On the ownership of theatre (or, sounding like a hippy in Bristol).

I was invited by Neil Beddow at ACTA in Bristol to make a short contribution to a seminar on Ownership in/of Community Theatre.

After talking a bit about how Bubble go about creating a feedback loop between volunteer artists and specialist artists I tried to make a more oblique point - that you can't actually own theatre.

What I was trying to say was that Theatre in it's purest form, exists in the space between the actors and the audience - in the moment that the person watching responds to the performer, and the performer responds to the response. That moment is ephemeral, and it can't be owned.

We try to find ways to own theatre. Tickets, Scripts, DVD's, live cinema screenings. But are these not just reports of the sightings of theatre. If the actor cannot respond to the gasp or chuckle of the audience - if the audience are deprived of their rarely used, but highly feared, right to boo because they aren't there, then it's not actually theatre.

The response to my brilliant observation was polite silence and questions about other things I'd talked about. Maybe my point was blindingly obvious. Maybe it's just irrelevant. What I had suggested certainly wasn't a direct response to the question.

But in a way it was. One of the foundations stones of theatre (and certainly of community theatre), is sharing.

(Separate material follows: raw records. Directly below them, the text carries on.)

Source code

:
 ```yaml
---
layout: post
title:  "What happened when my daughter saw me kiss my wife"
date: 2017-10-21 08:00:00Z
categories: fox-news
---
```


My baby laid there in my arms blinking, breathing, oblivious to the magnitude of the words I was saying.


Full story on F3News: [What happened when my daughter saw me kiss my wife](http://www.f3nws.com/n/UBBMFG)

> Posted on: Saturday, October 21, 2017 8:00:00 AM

The sharing of a word, action or story by a performer. The gift of listening and emotional engagement given by the audience. The dance between the two. And when it works well, the possibility that not only are the audience plugging in emotionally, they are also thinking ahead -deducing what might happen next. So rational brain and emotional brain are at work simultaneously, while outwardly we lean forward to signal our support for the actor to continue the journey.

It all requires sharing. And the moment cannot and should not be owned.

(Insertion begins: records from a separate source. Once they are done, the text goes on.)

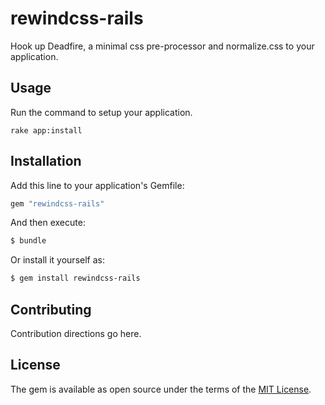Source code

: # rewindcss-rails
Hook up Deadfire, a minimal css pre-processor and normalize.css to your application.

## Usage
Run the command to setup your application.

`rake app:install`

## Installation
Add this line to your application's Gemfile:

```ruby
gem "rewindcss-rails"
```

And then execute:
```bash
$ bundle
```

Or install it yourself as:
```bash
$ gem install rewindcss-rails
```

## Contributing
Contribution directions go here.

## License
The gem is available as open source under the terms of the [MIT License](https://opensource.org/licenses/MIT).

I think what Neil intended us to discuss was how some professional artists might disallow the voice of the participant artists and how some processes sometimes abuse the power relationship. But I believe that if we bear in mind that that theatre is created between us, then it's very existence is defined by, and dependent on, co-ownership.



1 comment:

  1. My interest in "ownership" of theatre is in the artform, as something that is relevant and of interest to all, part of people's lives, and crucially, how we facilitate this ownership. Whilst I agree with your point, I don't think anyone was suggesting ownership of a particular performance or moment in time. I'm keen to explore how we engender ownership, as crucial to successful engagement.